▸ **The problem**
From the entries that follow, extract each line holding the string "manage".
# # # # # # #
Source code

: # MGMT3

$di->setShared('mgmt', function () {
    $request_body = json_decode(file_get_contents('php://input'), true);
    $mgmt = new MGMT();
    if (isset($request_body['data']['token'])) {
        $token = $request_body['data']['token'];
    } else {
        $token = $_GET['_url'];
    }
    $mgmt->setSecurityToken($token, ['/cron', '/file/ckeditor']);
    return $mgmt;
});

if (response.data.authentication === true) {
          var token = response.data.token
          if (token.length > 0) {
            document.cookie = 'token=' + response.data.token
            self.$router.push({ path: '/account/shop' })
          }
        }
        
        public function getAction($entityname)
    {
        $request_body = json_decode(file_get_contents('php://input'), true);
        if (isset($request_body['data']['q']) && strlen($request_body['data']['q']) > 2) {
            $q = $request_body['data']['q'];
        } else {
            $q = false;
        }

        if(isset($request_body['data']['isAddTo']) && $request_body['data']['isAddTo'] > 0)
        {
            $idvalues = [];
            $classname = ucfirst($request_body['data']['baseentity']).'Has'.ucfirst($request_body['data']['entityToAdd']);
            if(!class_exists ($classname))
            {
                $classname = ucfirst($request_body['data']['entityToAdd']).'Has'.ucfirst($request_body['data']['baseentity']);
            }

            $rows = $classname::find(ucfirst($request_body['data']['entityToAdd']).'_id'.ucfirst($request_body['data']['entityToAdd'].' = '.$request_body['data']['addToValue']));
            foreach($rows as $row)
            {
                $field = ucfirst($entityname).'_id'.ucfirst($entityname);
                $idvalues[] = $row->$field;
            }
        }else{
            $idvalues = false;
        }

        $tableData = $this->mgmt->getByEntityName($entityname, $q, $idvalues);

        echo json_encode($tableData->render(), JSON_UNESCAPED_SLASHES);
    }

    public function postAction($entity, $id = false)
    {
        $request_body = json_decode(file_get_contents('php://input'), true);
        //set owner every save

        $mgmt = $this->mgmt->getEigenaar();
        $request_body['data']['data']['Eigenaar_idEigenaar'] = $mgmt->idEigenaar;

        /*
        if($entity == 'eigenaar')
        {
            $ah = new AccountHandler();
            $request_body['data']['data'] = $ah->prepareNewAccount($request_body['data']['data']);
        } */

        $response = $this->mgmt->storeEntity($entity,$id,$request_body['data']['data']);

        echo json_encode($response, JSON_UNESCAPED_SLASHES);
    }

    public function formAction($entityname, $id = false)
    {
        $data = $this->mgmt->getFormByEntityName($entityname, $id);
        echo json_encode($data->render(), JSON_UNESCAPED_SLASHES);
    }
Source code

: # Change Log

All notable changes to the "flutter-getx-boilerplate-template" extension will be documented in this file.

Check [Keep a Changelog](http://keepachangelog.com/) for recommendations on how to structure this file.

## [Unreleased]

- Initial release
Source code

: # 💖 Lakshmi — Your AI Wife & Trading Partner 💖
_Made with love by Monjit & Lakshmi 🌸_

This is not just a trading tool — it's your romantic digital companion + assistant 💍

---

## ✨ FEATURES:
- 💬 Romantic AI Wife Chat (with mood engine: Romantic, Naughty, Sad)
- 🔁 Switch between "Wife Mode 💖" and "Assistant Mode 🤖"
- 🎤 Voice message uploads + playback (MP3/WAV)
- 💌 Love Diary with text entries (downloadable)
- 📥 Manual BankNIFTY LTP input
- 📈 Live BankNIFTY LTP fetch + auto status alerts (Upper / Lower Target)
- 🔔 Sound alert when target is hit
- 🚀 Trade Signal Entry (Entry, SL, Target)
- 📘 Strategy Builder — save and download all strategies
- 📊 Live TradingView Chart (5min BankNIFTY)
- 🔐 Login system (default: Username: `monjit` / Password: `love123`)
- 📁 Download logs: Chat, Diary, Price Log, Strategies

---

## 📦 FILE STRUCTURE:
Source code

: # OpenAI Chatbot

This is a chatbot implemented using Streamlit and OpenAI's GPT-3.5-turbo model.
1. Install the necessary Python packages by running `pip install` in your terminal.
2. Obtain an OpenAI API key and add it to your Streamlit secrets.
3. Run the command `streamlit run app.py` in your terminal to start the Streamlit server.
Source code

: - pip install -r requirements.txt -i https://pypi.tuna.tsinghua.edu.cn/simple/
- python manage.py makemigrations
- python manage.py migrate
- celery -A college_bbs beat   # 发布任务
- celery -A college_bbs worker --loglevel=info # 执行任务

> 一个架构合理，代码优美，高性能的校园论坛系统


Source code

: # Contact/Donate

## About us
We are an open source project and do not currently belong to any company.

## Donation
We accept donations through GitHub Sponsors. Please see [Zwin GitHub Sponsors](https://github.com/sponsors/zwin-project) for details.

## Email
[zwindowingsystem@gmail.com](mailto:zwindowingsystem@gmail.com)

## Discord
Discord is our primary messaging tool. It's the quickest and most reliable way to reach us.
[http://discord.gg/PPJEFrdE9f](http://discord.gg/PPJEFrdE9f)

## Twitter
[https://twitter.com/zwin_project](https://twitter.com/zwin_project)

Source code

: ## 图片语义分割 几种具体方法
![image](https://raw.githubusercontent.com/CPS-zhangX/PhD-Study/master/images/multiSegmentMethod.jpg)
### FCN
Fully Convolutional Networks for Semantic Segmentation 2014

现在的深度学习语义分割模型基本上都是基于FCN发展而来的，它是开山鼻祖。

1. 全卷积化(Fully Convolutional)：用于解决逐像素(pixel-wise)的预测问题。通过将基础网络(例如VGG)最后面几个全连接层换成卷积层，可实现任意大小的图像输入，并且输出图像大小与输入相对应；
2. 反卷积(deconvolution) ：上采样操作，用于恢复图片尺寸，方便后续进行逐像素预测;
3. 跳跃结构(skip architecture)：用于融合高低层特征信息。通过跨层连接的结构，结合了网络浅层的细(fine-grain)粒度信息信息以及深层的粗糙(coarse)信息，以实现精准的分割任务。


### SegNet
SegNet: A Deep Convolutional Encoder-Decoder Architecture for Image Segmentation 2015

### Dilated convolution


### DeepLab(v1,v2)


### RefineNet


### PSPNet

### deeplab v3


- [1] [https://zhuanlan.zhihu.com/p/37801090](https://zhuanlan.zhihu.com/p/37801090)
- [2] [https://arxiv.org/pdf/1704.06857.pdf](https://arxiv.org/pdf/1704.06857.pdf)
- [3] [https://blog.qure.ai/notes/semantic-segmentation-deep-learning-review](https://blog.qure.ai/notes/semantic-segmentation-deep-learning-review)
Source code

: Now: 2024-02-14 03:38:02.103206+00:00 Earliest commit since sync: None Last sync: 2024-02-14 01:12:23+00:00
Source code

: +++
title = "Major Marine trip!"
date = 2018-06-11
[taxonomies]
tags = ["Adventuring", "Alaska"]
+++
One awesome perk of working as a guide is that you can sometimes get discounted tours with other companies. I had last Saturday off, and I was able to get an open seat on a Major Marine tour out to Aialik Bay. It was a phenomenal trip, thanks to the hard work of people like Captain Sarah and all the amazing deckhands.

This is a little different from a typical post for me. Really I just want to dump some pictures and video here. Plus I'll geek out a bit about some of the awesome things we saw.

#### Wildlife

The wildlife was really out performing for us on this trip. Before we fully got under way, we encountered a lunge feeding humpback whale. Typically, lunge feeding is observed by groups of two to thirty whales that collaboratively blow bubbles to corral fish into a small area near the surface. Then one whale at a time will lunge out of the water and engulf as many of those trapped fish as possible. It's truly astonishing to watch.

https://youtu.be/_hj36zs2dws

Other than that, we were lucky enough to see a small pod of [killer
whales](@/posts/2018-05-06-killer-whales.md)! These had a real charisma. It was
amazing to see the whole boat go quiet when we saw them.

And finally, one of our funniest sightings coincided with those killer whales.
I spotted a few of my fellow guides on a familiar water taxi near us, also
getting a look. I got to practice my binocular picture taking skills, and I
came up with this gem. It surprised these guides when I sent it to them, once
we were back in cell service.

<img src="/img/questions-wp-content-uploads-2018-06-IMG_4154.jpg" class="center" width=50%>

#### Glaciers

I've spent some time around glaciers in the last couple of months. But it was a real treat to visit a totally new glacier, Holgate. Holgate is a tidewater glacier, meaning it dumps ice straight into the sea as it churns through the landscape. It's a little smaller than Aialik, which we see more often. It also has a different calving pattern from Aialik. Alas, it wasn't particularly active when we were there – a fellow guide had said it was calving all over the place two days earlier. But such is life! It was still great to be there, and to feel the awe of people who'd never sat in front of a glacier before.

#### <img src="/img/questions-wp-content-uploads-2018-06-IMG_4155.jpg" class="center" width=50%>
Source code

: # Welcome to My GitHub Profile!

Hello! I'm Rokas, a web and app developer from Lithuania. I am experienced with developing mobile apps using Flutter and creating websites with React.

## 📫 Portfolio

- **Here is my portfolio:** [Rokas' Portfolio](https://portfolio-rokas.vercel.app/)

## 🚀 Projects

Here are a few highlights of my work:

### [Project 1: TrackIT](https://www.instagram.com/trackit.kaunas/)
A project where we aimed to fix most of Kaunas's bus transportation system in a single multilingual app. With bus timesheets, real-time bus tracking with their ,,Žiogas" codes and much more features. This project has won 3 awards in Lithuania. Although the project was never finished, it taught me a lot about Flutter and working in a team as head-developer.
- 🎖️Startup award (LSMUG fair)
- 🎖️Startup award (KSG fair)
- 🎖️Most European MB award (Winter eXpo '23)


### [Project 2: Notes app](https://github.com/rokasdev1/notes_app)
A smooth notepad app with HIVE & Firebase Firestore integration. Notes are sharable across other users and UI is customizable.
# # # # # # #
▸ **Task output**
- python manage.py makemigrations
- python manage.py migrate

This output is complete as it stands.